Monday, December 01, 2008

Impossible is Eating the Sun.


"Impossible doesn't mean very difficult. Very difficult is getting a Nobel Prize; impossible is eating the sun."


This is a quote from Penn & Teller's Smoke and Mirrors game for Sega CD. It is said in a very cool/matter-of-fact way by Lou Reed after he decapitates Penn and Teller in the Impossible Mode."

Currently (it actually may have ended by now, but anyways...) there are a group of kids playing the joke game "Desert Bus" non-stop for charity.

I thought that I should give this a quick mention...for no other reason than I think it's probably the most awesome thing ever.
(Also, if you don't watch the show Summer Heights High on HBO, you're cheating yourself out of life.)

-@lex

(Also, for those of you who haven't seen it...Dr. Horrible's Sing-a-Long Blog.

**********************************************************************

Since you mentioned the Nobel Prize, it reminded me of a prize I'd much rather win, the Ig Nobel Prize, awarded each year for ten studies that "first make people laugh, and then make them think."

It's organized by the publication Annals of Improbable Research, Awards have been presented for calculating the exact odds (860,609,175,188, 282,100 to 1) that Mikhail Gorbachev is the Antichrist, a report called "Failure of Electric Shock Treatment for Rattlesnake Envenomation" and "Transmission of Gonorrhea Through an Inflatable Doll."

For a total list of winners, check here!
Being a young, budding engineer, I find that winning the Ig Nobel Prize would be much more desirable (and probably easier) than winning a real one.
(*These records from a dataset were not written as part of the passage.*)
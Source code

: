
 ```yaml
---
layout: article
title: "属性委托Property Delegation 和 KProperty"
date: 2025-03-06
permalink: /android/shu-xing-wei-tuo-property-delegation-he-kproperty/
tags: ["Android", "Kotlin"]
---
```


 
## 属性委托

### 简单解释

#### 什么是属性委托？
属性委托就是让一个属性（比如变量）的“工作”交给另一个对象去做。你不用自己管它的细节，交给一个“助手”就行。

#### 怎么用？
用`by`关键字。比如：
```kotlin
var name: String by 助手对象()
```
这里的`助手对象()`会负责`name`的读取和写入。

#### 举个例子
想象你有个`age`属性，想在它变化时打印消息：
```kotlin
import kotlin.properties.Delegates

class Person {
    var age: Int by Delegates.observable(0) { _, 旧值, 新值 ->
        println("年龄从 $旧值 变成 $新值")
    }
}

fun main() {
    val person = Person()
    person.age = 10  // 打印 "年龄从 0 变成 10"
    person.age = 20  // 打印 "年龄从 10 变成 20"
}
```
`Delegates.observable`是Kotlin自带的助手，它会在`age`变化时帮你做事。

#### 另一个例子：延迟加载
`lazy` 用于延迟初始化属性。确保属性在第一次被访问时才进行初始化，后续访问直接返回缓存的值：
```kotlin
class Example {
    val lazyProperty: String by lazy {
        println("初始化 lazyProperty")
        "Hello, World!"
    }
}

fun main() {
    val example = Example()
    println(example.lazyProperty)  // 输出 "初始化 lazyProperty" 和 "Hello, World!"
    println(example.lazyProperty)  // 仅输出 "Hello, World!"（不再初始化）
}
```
I might even get my award handed to be by The Professor Emeritus of Gilligan's Island.


-pass and stow

Trailers of the Week 2: The New Batch


Last week, I introduced a new feature to this blog called "Trailers of the Week" in which I choose the top three movie previews of the week (not necessarily in any order), and talk about why they're awesome.
Unfortunately, this week, I haven't seen much of a surge in exciting trailers. I wanted to at least post something, so it doesn't look like I'm crapping out. I tried! Really, I did...
For the sake of argument, let's explore some of what I did find.
First, I'll get the obvious out of the way...

Zack Snyder, the director of 300, holds in his hands what is sure to be the masturbatory fantasy for geeks and fanboys everywhere for years to come (no pun intended).
I must admit, I've never read the source material; however, I have been watching the Itunes "Featured TV Season" of Watchmen on PSN.
A group of professional fanboys (I'd imagine) with a lot of spare time decided to cut and paste their way through the entire graphic novel, bringing the actual pages and illustrations to life.
I did a half-assed trailer-version of this technique with Daniel Clowes' The Death Ray.
Watchmen should be the best superhero movie ever made.
I'm expecting it to make much much less money than The Dark Knight, but be an overall better film.
The only reason I can say that with confidence is because I've pretty much always had a soft spot in my heart for any Superhero who isn't Batman.
I'm not saying that I have a problem with Batman...he's just never been one of my favorites.
Maybe after Watchmen, I can hold out hope for a film adaptation of The Tick.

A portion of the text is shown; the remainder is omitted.